▶ _What this task involves_
Copy each line from the entries that the word "supports" appears in.

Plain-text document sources
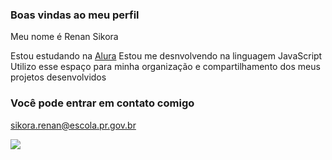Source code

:  ### Boas vindas ao meu perfil

 Meu nome é Renan Sikora

 Estou estudando na [Alura](https://www.alura.com.br)
 Estou me desnvolvendo na linguagem JavaScript
 Utilizo esse espaço para minha organização e compartilhamento dos meus projetos desenvolvidos

### Você pode entrar em contato comigo

sikora.renan@escola.pr.gov.br

![](https://media.tenor.com/8tmsMF3SQfMAAAAC/fcgoa-fcg.gif)
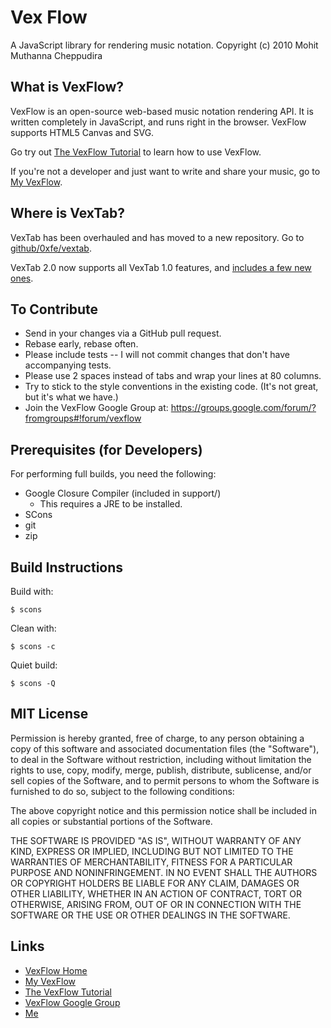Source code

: # Vex Flow

A JavaScript library for rendering music notation.
Copyright (c) 2010 Mohit Muthanna Cheppudira

## What is VexFlow?

VexFlow is an open-source web-based music notation rendering API. It is written completely in JavaScript, and runs right in the browser. VexFlow supports HTML5 Canvas and SVG.

Go try out [The VexFlow Tutorial](http://vexflow.com/docs/tutorial.html) to learn how to use VexFlow.

If you're not a developer and just want to write and share your music, go to
[My VexFlow](http://my.vexflow.com).


## Where is VexTab?

VexTab has been overhauled and has moved to a new repository. Go
to [github/0xfe/vextab](http://github.com/0xfe/vextab).

VexTab 2.0 now supports all VexTab 1.0 features, and [includes a few new ones](http://my.vexflow.com/articles/53?source=enabled).

## To Contribute

* Send in your changes via a GitHub pull request.
* Rebase early, rebase often.
* Please include tests -- I will not commit changes that don't have
  accompanying tests.
* Please use 2 spaces instead of tabs and wrap your lines at 80 columns.
* Try to stick to the style conventions in the existing code. (It's not great,
  but it's what we have.)
* Join the VexFlow Google Group at:
  https://groups.google.com/forum/?fromgroups#!forum/vexflow

## Prerequisites (for Developers)

For performing full builds, you need the following:

* Google Closure Compiler (included in support/)
  * This requires a JRE to be installed.
* SCons
* git
* zip

## Build Instructions

Build with:

    $ scons

Clean with:

    $ scons -c

Quiet build:

    $ scons -Q

## MIT License

Permission is hereby granted, free of charge, to any person obtaining a copy
of this software and associated documentation files (the "Software"), to deal
in the Software without restriction, including without limitation the rights
to use, copy, modify, merge, publish, distribute, sublicense, and/or sell
copies of the Software, and to permit persons to whom the Software is
furnished to do so, subject to the following conditions:

The above copyright notice and this permission notice shall be included in
all copies or substantial portions of the Software.

THE SOFTWARE IS PROVIDED "AS IS", WITHOUT WARRANTY OF ANY KIND, EXPRESS OR
IMPLIED, INCLUDING BUT NOT LIMITED TO THE WARRANTIES OF MERCHANTABILITY,
FITNESS FOR A PARTICULAR PURPOSE AND NONINFRINGEMENT. IN NO EVENT SHALL THE
AUTHORS OR COPYRIGHT HOLDERS BE LIABLE FOR ANY CLAIM, DAMAGES OR OTHER
LIABILITY, WHETHER IN AN ACTION OF CONTRACT, TORT OR OTHERWISE, ARISING FROM,
OUT OF OR IN CONNECTION WITH THE SOFTWARE OR THE USE OR OTHER DEALINGS IN
THE SOFTWARE.

## Links

* [VexFlow Home](http://vexflow.com)
* [My VexFlow](http://my.vexflow.com)
* [The VexFlow Tutorial](http://vexflow.com/docs/tutorial.html)
* [VexFlow Google Group](https://groups.google.com/forum/?fromgroups#!forum/vexflow)
* [Me](http://0xfe.muthanna.com)
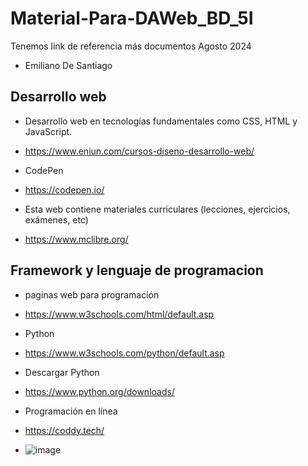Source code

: # Material-Para-DAWeb_BD_5I
Tenemos link de referencia más documentos Agosto 2024
- Emiliano De Santiago
## Desarrollo web
-  Desarrollo web en tecnologías fundamentales como CSS, HTML y JavaScript.
-  https://www.eniun.com/cursos-diseno-desarrollo-web/

- CodePen
- https://codepen.io/

- Esta web contiene materiales curriculares (lecciones, ejercicios, exámenes, etc)
- https://www.mclibre.org/

## Framework y lenguaje de programacion
- paginas web para programación
- https://www.w3schools.com/html/default.asp
- Python
- https://www.w3schools.com/python/default.asp
- Descargar Python
- https://www.python.org/downloads/

- Programación en línea
- https://coddy.tech/
- ![image](https://github.com/user-attachments/assets/4f47b198-9308-4a20-9eef-b7703330b955)
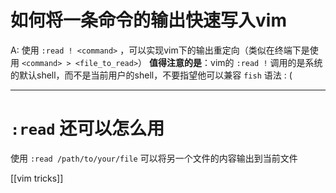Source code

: # 如何将一条命令的输出快速写入vim
A: 使用 `:read ! <command>` ，可以实现vim下的输出重定向（类似在终端下是使用 `<command> > <file_to_read>`） 
**值得注意的是**：vim的 `:read !` 调用的是系统的默认shell，而不是当前用户的shell，不要指望他可以兼容 `fish` 语法 : ( 

---
# `:read` 还可以怎么用
使用 `:read /path/to/your/file` 可以将另一个文件的内容输出到当前文件

[[vim tricks]]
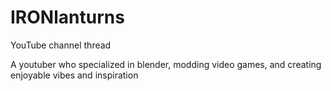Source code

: # IRONlanturns
YouTube channel thread

A youtuber who specialized in blender, modding video games, and creating enjoyable vibes and inspiration
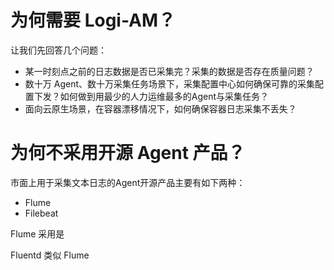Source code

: # 为何需要 Logi-AM？

让我们先回答几个问题：

- 某一时刻点之前的日志数据是否已采集完？采集的数据是否存在质量问题？
- 数十万 Agent、数十万采集任务场景下，采集配置中心如何确保可靠的采集配置下发？如何做到用最少的人力运维最多的Agent与采集任务？
- 面向云原生场景，在容器漂移情况下，如何确保容器日志采集不丢失？

# 为何不采用开源 Agent 产品？

市面上用于采集文本日志的Agent开源产品主要有如下两种：

- Flume
- Filebeat

Flume 采用是

Fluentd 类似 Flume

▶ _Answer below_
VexFlow is an open-source web-based music notation rendering API. It is written completely in JavaScript, and runs right in the browser. VexFlow supports HTML5 Canvas and SVG.
VexTab 2.0 now supports all VexTab 1.0 features, and [includes a few new ones](http://my.vexflow.com/articles/53?source=enabled).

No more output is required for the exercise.